Let $g\in L^{1}(\mathbb{R})$ Suppose that for every $h\in \mathbb{R}$
$$\int_{\mathbb{R}}|g(x+h)-g(x)|dx \leq |h| $$ Prove that $|yF(g)(y)| \leq 1 $ for all $y\in \mathbb{R} $ where F is the fourier transform.

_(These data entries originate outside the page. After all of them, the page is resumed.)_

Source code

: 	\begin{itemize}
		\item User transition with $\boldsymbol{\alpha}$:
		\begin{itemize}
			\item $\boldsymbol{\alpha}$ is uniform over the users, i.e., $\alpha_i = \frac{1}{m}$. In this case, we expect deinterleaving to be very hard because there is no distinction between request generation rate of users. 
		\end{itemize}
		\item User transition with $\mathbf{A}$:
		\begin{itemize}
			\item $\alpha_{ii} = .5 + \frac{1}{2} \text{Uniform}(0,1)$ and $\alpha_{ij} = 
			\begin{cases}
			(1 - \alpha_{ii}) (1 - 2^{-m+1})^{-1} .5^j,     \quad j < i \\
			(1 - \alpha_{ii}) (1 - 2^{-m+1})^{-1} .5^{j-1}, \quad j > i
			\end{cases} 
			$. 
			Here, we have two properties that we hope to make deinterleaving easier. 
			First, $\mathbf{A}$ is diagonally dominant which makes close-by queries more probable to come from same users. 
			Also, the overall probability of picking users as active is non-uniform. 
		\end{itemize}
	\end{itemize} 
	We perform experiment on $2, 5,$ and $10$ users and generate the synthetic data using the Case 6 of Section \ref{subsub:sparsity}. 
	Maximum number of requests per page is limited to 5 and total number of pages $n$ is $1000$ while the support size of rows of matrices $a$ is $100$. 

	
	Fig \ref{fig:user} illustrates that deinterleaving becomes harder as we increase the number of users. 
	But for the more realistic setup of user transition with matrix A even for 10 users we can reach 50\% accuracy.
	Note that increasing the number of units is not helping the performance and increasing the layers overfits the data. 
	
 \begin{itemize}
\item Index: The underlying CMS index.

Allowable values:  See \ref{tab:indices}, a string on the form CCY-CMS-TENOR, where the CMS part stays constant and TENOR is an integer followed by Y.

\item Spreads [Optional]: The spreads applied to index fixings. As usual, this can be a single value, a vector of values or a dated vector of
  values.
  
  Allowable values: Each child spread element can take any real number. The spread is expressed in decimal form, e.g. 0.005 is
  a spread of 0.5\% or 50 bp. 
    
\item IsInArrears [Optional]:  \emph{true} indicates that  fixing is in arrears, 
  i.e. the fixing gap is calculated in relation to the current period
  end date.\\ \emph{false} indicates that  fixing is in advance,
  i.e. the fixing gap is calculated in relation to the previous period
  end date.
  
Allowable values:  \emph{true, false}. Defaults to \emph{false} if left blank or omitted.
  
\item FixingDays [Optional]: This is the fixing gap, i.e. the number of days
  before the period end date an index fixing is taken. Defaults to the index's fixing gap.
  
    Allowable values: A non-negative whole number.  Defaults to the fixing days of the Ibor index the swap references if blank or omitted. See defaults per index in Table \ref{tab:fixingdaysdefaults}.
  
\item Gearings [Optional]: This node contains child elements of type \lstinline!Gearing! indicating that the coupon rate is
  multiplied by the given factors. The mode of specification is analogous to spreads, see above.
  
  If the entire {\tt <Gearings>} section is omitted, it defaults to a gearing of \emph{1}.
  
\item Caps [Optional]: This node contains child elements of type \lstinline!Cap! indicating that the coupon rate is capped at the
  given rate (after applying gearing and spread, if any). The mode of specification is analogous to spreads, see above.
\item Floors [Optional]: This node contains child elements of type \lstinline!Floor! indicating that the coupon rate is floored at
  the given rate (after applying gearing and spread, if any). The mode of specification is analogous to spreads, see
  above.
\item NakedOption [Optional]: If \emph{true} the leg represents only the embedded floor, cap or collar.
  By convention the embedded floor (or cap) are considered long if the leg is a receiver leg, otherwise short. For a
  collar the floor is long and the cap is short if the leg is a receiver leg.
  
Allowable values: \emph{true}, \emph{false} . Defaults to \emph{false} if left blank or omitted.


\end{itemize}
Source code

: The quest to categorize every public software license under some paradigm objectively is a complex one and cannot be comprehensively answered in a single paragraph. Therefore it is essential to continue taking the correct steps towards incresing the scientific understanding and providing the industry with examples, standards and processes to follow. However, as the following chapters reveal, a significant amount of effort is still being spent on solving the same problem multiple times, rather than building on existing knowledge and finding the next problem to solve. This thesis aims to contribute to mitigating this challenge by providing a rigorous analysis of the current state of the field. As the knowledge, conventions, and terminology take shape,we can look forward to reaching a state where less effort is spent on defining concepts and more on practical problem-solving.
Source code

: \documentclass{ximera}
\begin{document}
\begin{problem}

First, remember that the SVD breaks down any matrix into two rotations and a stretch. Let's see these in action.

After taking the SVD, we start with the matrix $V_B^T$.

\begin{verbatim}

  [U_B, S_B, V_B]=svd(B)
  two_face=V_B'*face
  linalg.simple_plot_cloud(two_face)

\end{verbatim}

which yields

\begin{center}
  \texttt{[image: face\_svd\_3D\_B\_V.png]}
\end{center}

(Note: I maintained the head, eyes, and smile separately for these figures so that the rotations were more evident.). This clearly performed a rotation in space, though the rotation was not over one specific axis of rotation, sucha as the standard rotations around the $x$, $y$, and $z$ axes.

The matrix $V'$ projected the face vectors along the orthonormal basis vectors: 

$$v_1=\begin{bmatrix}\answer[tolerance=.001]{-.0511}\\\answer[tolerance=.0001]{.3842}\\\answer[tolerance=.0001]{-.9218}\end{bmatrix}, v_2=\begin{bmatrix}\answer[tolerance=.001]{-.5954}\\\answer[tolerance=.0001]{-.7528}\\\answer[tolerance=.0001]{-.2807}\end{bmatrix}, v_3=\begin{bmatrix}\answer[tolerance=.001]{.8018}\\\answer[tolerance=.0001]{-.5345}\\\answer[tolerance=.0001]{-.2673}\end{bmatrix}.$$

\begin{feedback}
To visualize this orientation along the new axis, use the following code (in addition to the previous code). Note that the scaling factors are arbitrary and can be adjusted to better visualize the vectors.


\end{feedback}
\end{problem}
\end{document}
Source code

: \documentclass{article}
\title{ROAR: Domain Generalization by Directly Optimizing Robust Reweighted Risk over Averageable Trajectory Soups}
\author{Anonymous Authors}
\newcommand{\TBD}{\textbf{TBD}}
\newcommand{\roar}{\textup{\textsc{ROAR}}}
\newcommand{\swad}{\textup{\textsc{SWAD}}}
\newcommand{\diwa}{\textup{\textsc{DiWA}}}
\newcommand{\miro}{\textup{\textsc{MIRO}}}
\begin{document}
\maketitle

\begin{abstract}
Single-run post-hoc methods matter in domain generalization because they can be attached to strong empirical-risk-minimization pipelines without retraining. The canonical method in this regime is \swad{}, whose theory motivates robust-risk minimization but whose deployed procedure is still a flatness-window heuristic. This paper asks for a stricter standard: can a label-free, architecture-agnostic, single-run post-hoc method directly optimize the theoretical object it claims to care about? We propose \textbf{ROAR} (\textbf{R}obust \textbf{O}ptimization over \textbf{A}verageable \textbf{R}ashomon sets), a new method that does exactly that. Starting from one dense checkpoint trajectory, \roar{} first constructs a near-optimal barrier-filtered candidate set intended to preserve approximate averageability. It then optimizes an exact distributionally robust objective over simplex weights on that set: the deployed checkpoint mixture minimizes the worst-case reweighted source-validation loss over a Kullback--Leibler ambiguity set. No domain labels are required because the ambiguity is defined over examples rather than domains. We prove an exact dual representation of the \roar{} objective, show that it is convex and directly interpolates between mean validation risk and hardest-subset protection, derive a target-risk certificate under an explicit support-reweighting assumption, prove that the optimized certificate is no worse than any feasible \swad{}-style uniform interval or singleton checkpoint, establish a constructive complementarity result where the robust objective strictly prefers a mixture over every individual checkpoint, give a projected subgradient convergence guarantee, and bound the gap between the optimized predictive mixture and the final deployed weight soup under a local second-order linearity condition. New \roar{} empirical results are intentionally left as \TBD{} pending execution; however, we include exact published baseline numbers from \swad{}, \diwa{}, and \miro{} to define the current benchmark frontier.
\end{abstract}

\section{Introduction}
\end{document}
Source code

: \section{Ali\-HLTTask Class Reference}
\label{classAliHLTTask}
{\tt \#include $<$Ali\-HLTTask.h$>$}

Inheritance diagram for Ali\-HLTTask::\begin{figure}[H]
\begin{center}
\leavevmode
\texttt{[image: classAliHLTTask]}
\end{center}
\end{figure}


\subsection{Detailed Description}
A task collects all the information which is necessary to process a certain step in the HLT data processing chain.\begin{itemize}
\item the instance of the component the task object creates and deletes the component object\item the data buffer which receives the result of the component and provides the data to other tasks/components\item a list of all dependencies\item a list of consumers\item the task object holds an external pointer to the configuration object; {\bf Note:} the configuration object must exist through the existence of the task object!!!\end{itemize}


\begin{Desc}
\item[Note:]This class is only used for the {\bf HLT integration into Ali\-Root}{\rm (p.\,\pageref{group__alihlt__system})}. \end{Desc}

Im quite confused by the above problem,
It looks like we have something close to the derivate if we bring h inside the integral, so maybe it is something like the mean value theorem? or is there something sneaky about the fourier transform i can use?
On
\begin{align} \hat{g}(y)(1-e^{ihy})&=\frac{1}{\sqrt{2\pi}}\int_{-\infty}^{\infty}g(x)(e^{-ixy}-e^{-i(x-h)y})dx \\ & = \frac{1}{\sqrt{2\pi}}\int_{-\infty}^{\infty}(g(x)-g(x+h))e^{-ixy}dx \\ \left|y\hat{g}(y)\frac{1-e^{ihy}}{ihy}\right| & \le \frac{1}{\sqrt{2\pi}}\int_{-\infty}^{\infty}|g(x)-g(x+h)|dx \frac{1}{|h|} \\ & \le \frac{1}{\sqrt{2\pi}}. \end{align} Letting $h \downarrow 0$ gives $$ |y\hat{g}(y)| \le \frac{1}{\sqrt{2\pi}}. $$ If the author assumes the Fourier transform does not have the $\frac{1}{\sqrt{2\pi}}$ multiplier, then $|y\hat{g}(y)| \le 1$.
This is not a complete answer, but one can obtain an upper bound of $\frac{\pi}{2}$($\approx 1.5708$) by elementary methods as follows. Maybe this method could be useful to obtain the sharper bound that you are looking for.
First, write $$ \begin{align} \mathcal F(g)(y) &= \int_{\mathbb R} e^{-ixy}g(x)\mathrm d x \\ &= \int_{\mathbb R} e^{-i(x+h)y} g(x+h) \mathrm d x \\ &= e^{-ihy}\int_{\mathbb R} e^{-ixy} g(x+h) \mathrm dx \end{align} $$ If we choose $h$ such that $e^{-ihy}=-1$, that is $h=\frac{\pi}{y}$, we obtain $$ \begin{align} 2\mathcal F(g) (y) & = \int_{\mathbb R} e^{-ixy} \left (g(x)-g \left(x+\frac{\pi}{y} \right) \right)\mathrm d x \\ \implies 2|\mathcal F(g)(y)| &\le \int_{\mathbb R}\left |g(x)-g\left (x+\frac{\pi}{y} \right) \right | \mathrm d x \le \frac{\pi}{|y|} \end{align} $$ from which $$ |y\mathcal F (g)(y)|\le \frac{\pi}{2} $$ I do not know if the bound can be improved by following this path.